WHAT IS REQUIRED: In the listing below, how many lines carry the word "auth"? Reply with only the number.
--------------------------------------------------
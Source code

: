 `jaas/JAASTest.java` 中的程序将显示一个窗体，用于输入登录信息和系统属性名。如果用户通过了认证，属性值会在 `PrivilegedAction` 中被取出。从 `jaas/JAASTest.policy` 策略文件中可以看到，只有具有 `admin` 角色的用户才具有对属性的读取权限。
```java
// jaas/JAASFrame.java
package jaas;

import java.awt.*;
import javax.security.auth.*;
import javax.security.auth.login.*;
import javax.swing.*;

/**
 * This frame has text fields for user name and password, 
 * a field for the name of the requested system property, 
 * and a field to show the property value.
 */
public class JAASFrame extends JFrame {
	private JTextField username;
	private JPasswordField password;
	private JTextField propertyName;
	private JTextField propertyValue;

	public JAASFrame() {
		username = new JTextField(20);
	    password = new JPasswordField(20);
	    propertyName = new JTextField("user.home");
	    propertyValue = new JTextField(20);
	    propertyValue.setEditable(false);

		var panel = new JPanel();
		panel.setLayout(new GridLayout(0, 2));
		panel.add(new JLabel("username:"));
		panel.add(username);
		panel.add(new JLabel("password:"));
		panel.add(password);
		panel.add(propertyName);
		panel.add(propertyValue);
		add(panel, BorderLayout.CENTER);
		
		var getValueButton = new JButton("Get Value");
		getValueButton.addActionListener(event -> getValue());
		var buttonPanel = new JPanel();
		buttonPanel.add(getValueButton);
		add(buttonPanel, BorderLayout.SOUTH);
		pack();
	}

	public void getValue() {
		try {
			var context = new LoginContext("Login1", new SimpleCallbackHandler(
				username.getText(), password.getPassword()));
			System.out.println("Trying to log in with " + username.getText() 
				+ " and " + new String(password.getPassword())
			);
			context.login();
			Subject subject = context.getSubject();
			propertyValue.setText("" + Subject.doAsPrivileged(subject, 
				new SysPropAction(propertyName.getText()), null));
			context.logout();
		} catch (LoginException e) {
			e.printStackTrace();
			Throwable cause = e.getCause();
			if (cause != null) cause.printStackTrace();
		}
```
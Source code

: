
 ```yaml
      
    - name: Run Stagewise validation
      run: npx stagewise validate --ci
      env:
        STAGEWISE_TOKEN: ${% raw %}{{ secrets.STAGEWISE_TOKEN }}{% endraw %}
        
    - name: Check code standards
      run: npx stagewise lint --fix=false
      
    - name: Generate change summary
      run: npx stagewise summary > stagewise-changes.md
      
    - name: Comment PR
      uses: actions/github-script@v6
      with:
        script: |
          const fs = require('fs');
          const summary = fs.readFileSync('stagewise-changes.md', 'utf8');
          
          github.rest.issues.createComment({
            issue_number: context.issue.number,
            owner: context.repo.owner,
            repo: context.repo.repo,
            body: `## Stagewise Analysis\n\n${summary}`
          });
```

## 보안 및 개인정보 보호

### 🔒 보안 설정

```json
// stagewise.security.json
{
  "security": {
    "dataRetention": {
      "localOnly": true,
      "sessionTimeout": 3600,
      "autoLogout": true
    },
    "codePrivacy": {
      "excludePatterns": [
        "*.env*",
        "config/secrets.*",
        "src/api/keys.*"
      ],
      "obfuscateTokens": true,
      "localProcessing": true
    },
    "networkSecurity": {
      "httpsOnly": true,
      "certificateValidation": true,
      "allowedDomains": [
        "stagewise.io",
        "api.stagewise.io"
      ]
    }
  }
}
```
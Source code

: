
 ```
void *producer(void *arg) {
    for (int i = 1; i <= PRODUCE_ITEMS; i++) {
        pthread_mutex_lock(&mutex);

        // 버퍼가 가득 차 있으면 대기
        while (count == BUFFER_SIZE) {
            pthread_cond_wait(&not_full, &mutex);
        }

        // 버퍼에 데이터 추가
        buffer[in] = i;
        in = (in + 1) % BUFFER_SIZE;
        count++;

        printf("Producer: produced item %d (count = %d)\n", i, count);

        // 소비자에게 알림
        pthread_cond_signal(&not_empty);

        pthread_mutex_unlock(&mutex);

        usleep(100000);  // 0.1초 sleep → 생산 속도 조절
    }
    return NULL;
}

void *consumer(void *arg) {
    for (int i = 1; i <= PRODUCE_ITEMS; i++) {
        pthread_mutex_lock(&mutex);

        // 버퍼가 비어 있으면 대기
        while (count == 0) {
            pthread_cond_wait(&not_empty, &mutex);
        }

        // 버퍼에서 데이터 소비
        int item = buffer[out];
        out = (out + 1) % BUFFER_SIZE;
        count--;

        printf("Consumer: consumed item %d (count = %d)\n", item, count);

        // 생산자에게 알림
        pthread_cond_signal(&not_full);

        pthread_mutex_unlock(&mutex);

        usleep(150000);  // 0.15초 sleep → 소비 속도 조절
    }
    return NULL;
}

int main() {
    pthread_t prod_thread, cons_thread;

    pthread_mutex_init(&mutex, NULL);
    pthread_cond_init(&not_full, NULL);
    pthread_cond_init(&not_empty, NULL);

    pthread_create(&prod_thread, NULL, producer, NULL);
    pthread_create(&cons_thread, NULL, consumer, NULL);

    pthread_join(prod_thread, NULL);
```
--------------------------------------------------
REPLY: 2